Doctrine of Promissory Estoppel Doesn't Apply To Education: Delhi HC Refuses to Quash National Board of Examination's Decision to Extend the Training Period of Medical Students [Read Judgment]

Karan Tripathi

26 May 2020 12:04 PM GMT

  • Doctrine of Promissory Estoppel Doesnt Apply To Education: Delhi HC Refuses to Quash National Board of Examinations Decision to Extend the Training Period of Medical Students [Read Judgment]

    Delhi High Court has refused to set aside National Board of Examination's decision to extend the completion of the training period of the final year students of Diplomate of National Board (DNB). While holding that NBE is not bound by the Advisories of Medical Council of India, the Single Bench of Justice Asha Menon noted that the doctrines of promissory estoppel and...

    Delhi High Court has refused to set aside National Board of Examination's decision to extend the completion of the training period of the final year students of Diplomate of National Board (DNB).

    While holding that NBE is not bound by the Advisories of Medical Council of India, the Single Bench of Justice Asha Menon noted that the doctrines of promissory estoppel and legitimate expectation doesn't apply to matters of education.

    The order has come in a petition seeking the setting aside of Public Notice dated 04/04/20, by the NBE, which has extended the period for completing the training of final year DNB students by a period of six weeks due to the ongoing COVID19 pandemic.

    Arguments made by the Petitioners

    The Petitioners argued that the NBE had no powers vested in it to vary the training period, which has been in a discriminatory manner as it pertains only to the final year students and not to the first and second year students.

    While citing that the disputed notice suffers from uncertainty as it uses the phrase 'till further orders', the Petitioners submitted that the said extension of training period seriously affected their careers as they could not take up job offers from various hospitals.

    Calling the explanation given by the NBE a sham, which had cited COVID19 as a reason for the extension of completion period, the Petitioners contended that the Medical Council of India had itself exempted the doctors in their super-speciality training programmes, including the D.M. and M.Ch. from Covid-19 duties and there was no reason why the training of the Petitioners was required to be extended.

    Arguments Advanced by NBE

    Appearing for the Union of India, ASG Maninder Acharya submitted that the extension of training was justified in public interest in that, due to the disturbance caused by the COVID19 pandemic, fresh infusion of DNB candidates was not possible as the entrance exam cannot be held and if the final year DNB students are allowed to leave, it would have resulted in an exodus with no infusion, leading to a vacuum, which would have adversely impacted the public health system.

    While arguing that promissory estoppel cannot apply to issues of education, Ms Acharya contended that the final year students are much more skilled than the first year and second year students and therefore, they were all of different categories and there was no discrimination.
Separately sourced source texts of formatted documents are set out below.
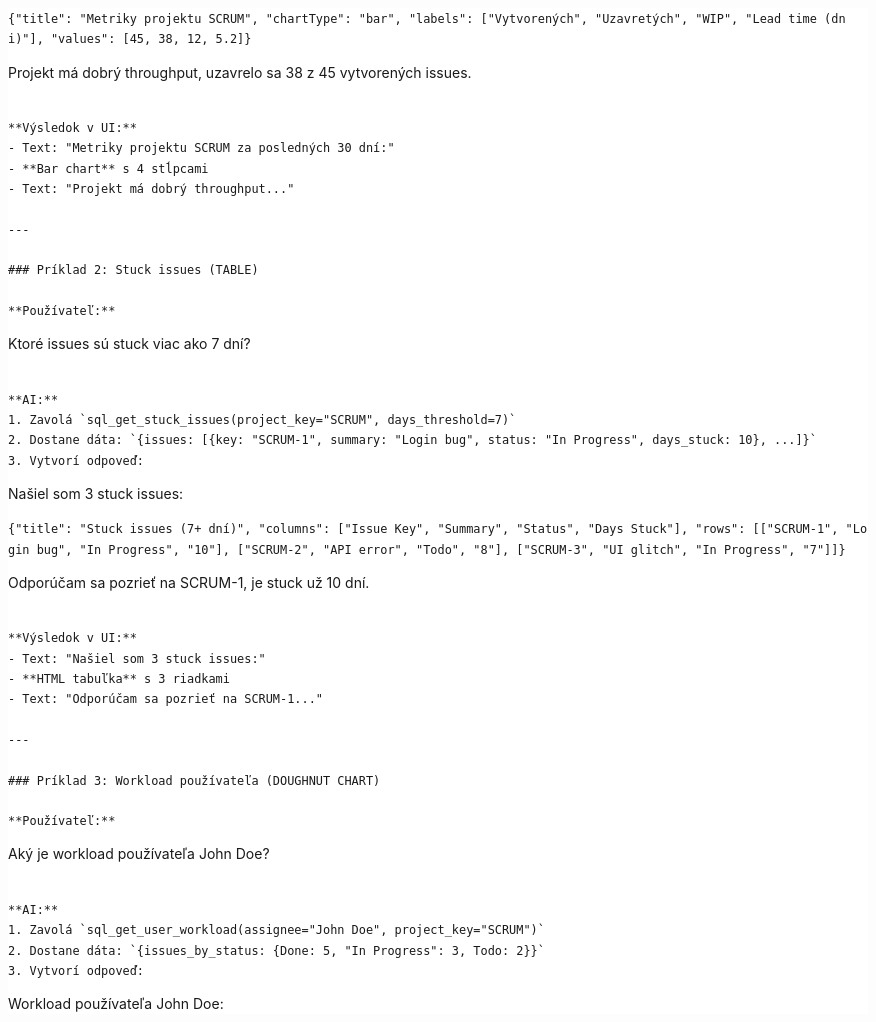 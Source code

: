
```visualization:chart
{"title": "Metriky projektu SCRUM", "chartType": "bar", "labels": ["Vytvorených", "Uzavretých", "WIP", "Lead time (dni)"], "values": [45, 38, 12, 5.2]}
```

Projekt má dobrý throughput, uzavrelo sa 38 z 45 vytvorených issues.
```

**Výsledok v UI:**
- Text: "Metriky projektu SCRUM za posledných 30 dní:"
- **Bar chart** s 4 stĺpcami
- Text: "Projekt má dobrý throughput..."

---

### Príklad 2: Stuck issues (TABLE)

**Používateľ:**
```
Ktoré issues sú stuck viac ako 7 dní?
```

**AI:**
1. Zavolá `sql_get_stuck_issues(project_key="SCRUM", days_threshold=7)`
2. Dostane dáta: `{issues: [{key: "SCRUM-1", summary: "Login bug", status: "In Progress", days_stuck: 10}, ...]}`
3. Vytvorí odpoveď:

```
Našiel som 3 stuck issues:

```visualization:table
{"title": "Stuck issues (7+ dní)", "columns": ["Issue Key", "Summary", "Status", "Days Stuck"], "rows": [["SCRUM-1", "Login bug", "In Progress", "10"], ["SCRUM-2", "API error", "Todo", "8"], ["SCRUM-3", "UI glitch", "In Progress", "7"]]}
```

Odporúčam sa pozrieť na SCRUM-1, je stuck už 10 dní.
```

**Výsledok v UI:**
- Text: "Našiel som 3 stuck issues:"
- **HTML tabuľka** s 3 riadkami
- Text: "Odporúčam sa pozrieť na SCRUM-1..."

---

### Príklad 3: Workload používateľa (DOUGHNUT CHART)

**Používateľ:**
```
Aký je workload používateľa John Doe?
```

**AI:**
1. Zavolá `sql_get_user_workload(assignee="John Doe", project_key="SCRUM")`
2. Dostane dáta: `{issues_by_status: {Done: 5, "In Progress": 3, Todo: 2}}`
3. Vytvorí odpoveď:

```
Workload používateľa John Doe:
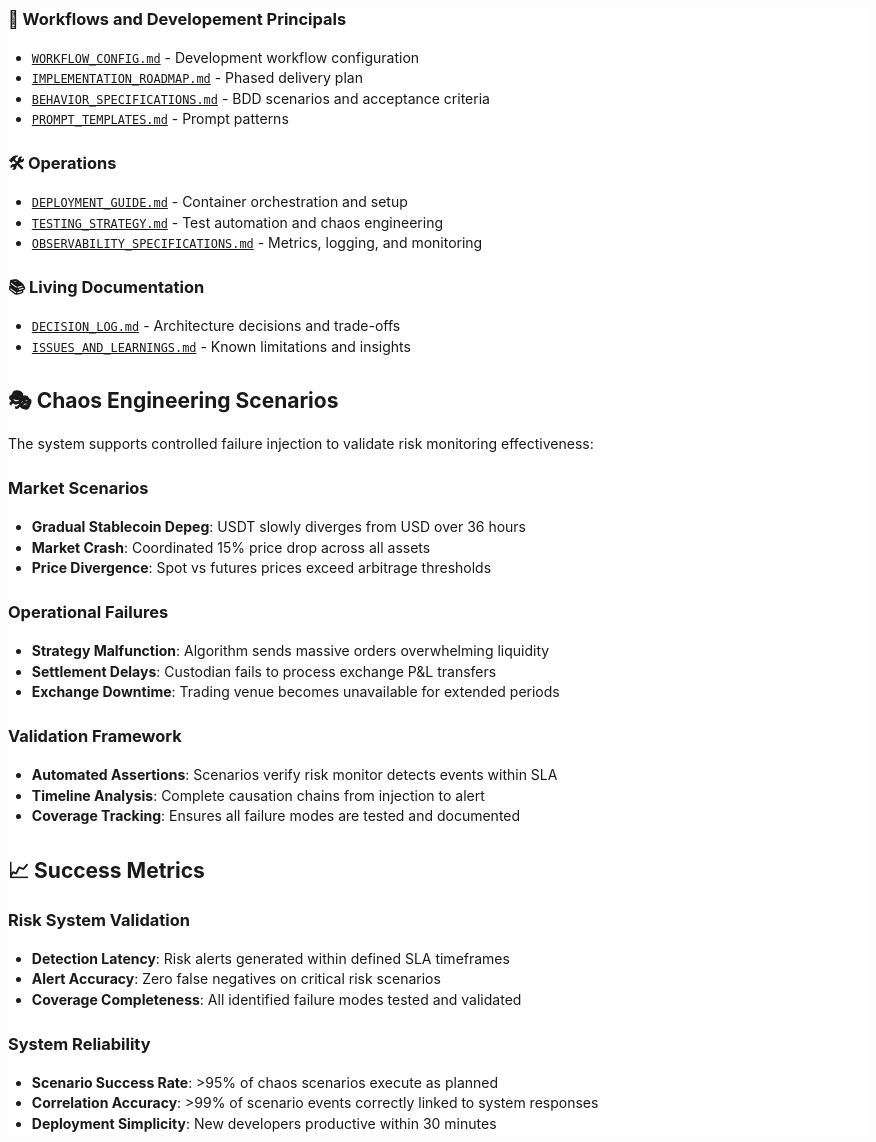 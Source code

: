 ### 🤖 Workflows and Developement Principals
- [`WORKFLOW_CONFIG.md`](docs/03-workflow/WORKFLOW_CONFIG.md) - Development workflow configuration  
- [`IMPLEMENTATION_ROADMAP.md`](docs/03-workflow/IMPLEMENTATION_ROADMAP.md) - Phased delivery plan
- [`BEHAVIOR_SPECIFICATIONS.md`](docs/03-workflow/BEHAVIOR_SPECIFICATIONS.md) - BDD scenarios and acceptance criteria
- [`PROMPT_TEMPLATES.md`](docs/03-workflow/PROMPT_TEMPLATES.md) - Prompt patterns

### 🛠️ Operations
- [`DEPLOYMENT_GUIDE.md`](docs/04-operations/DEPLOYMENT_GUIDE.md) - Container orchestration and setup
- [`TESTING_STRATEGY.md`](docs/04-operations/TESTING_STRATEGY.md) - Test automation and chaos engineering
- [`OBSERVABILITY_SPECIFICATIONS.md`](docs/04-operations/OBSERVABILITY_SPECIFICATIONS.md) - Metrics, logging, and monitoring

### 📚 Living Documentation
- [`DECISION_LOG.md`](docs/05-living/DECISION_LOG.md) - Architecture decisions and trade-offs
- [`ISSUES_AND_LEARNINGS.md`](docs/05-living/ISSUES_AND_LEARNINGS.md) - Known limitations and insights

## 🎭 Chaos Engineering Scenarios

The system supports controlled failure injection to validate risk monitoring effectiveness:

### Market Scenarios
- **Gradual Stablecoin Depeg**: USDT slowly diverges from USD over 36 hours
- **Market Crash**: Coordinated 15% price drop across all assets
- **Price Divergence**: Spot vs futures prices exceed arbitrage thresholds

### Operational Failures
- **Strategy Malfunction**: Algorithm sends massive orders overwhelming liquidity
- **Settlement Delays**: Custodian fails to process exchange P&L transfers
- **Exchange Downtime**: Trading venue becomes unavailable for extended periods

### Validation Framework
- **Automated Assertions**: Scenarios verify risk monitor detects events within SLA
- **Timeline Analysis**: Complete causation chains from injection to alert
- **Coverage Tracking**: Ensures all failure modes are tested and documented

## 📈 Success Metrics

### Risk System Validation
- **Detection Latency**: Risk alerts generated within defined SLA timeframes
- **Alert Accuracy**: Zero false negatives on critical risk scenarios
- **Coverage Completeness**: All identified failure modes tested and validated

### System Reliability  
- **Scenario Success Rate**: >95% of chaos scenarios execute as planned
- **Correlation Accuracy**: >99% of scenario events correctly linked to system responses
- **Deployment Simplicity**: New developers productive within 30 minutes

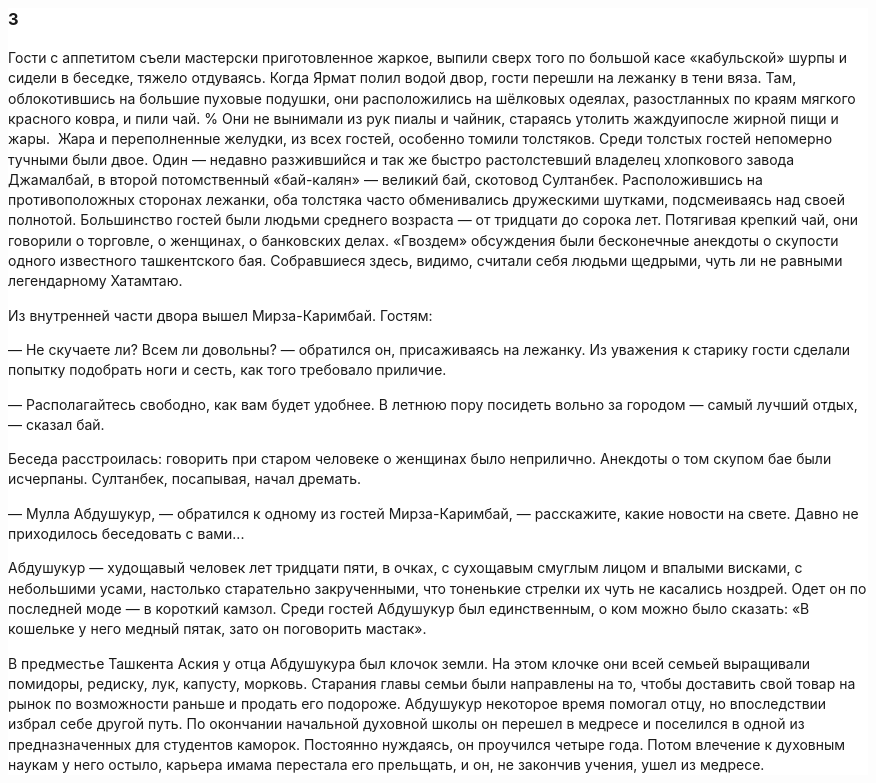 ### 3

Гости с аппетитом съели мастерски приготовленное жаркое, выпили сверх того по большой касе «кабульской» шурпы и сидели в беседке, тяжело отдуваясь.
Когда Ярмат полил водой двор, гости перешли на лежанку в тени вяза.
Там, облокотившись на большие пуховые подушки, они расположились на шёлковых одеялах, разостланных по краям мягкого красного ковра, и пили чай.
% Они не вынимали из рук пиалы и чайник, стараясь утолить жаждуипосле жирной пищи и жары. 
Жара и переполненные желудки, из всех гостей, особенно томили толстяков.
Среди толстых гостей непомерно тучными были двое.
Один — недавно разжившийся и так же быстро растолстевший владелец хлопкового завода Джамалбай, в второй потомственный «бай-калян» — великий бай, скотовод Султанбек.
Расположившись на противоположных сторонах лежанки, оба толстяка часто обменивались дружескими шутками, подсмеиваясь над своей полнотой.
Большинство гостей были людьми среднего возраста — от тридцати до сорока лет.
Потягивая крепкий чай, они говорили о торговле, о женщинах, о банковских делах.
«Гвоздем» обсуждения были бесконечные анекдоты о скупости одного известного ташкентского бая.
Собравшиеся здесь, видимо, считали себя людьми щедрыми, чуть ли не равными легендарному Хатамтаю.

Из внутренней части двора вышел Мирза-Каримбай.
Гостям:

— Не скучаете ли?
Всем ли довольны? — обратился он, присаживаясь на лежанку.
Из уважения к старику гости сделали попытку подобрать ноги и сесть, как того требовало приличие.

— Располагайтесь свободно, как вам будет удобнее.
В летнюю пору посидеть вольно за городом — самый лучший отдых, — сказал бай.

Беседа расстроилась: говорить при старом человеке о женщинах было неприлично.
Анекдоты о том скупом бае были исчерпаны.
Султанбек, посапывая, начал дремать.

— Мулла Абдушукур, — обратился к одному из гостей Мирза-Каримбай, — расскажите, какие новости на свете.
Давно не приходилось беседовать с вами...

Абдушукур — худощавый человек лет тридцати пяти, в очках, с сухощавым смуглым лицом и впалыми висками, с небольшими усами, настолько старательно закрученными, что тоненькие стрелки их чуть не касались ноздрей.
Одет он по последней моде — в короткий камзол.
Среди гостей Абдушукур был единственным, о ком можно было сказать:
«В кошельке у него медный пятак, зато он поговорить мастак».

В предместье Ташкента Аския у отца Абдушукура был клочок земли.
На этом клочке они всей семьей выращивали помидоры, редиску, лук, капусту, морковь.
Старания главы семьи были направлены на то, чтобы доставить свой товар на рынок по возможности раньше и продать его подороже.
Абдушукур некоторое время помогал отцу, но впоследствии избрал себе другой путь.
По окончании начальной духовной школы он перешел в медресе и поселился в одной из предназначенных для студентов каморок.
Постоянно нуждаясь, он проучился четыре года.
Потом влечение к духовным наукам у него остыло, карьера имама перестала его прельщать, и он, не закончив учения, ушел из медресе.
    Observations of the Court

    The court refused the Petitioners' argument regarding the public notice being ambiguous by noting that what is known to the world at large as constituting "special circumstances", particularly to doctors working in the hospitals, even as DNB trainees, did not need spelling out in the Public Notice.

    While holding that NBE is an independent body which is not bound by the Advisories of MCI, the court observed that just because the MCI has exempted their D.M. and M.Ch. trainees from detention for extended training, the NBE is not bound to follow suit to similarly exempt the DNB trainees who are in super-speciality.

    Therefore, the court observed, NBE is vested with supervening powers which include the extension of training period in extraordinary or special circumstances.

    While rejecting the argument of the Petitioners regarding the violation of Article 14 of the Constitution, the court observed that:

    'the first year, second year and third year students are not 'equals' as they are at different levels of skills. Moreover, as rightly pointed out by the learned ASG, it is the movement of the final year students from the hospitals that would create a gap in health services. Further, as the first and second year students are still available at the hospitals they shall have the time to continue their training in specialized fields, once the acute and emergent demand on health services eases. That may not be the position if the third year students are allowed to leave with whatever training they have received. Therefore, the Public Notice dated 04.04.2020 is not discriminatory and is based on intelligible differentia and bears nexus to the objects sought to be achieved.'

    While noting that the doctrine of legitimate expectation cannot apply to the present case, the court highlighted that doctors cannot seek that a vested personal interest be placed above public interest, as they are the only ones who can take care of patients with their skills and aptitude.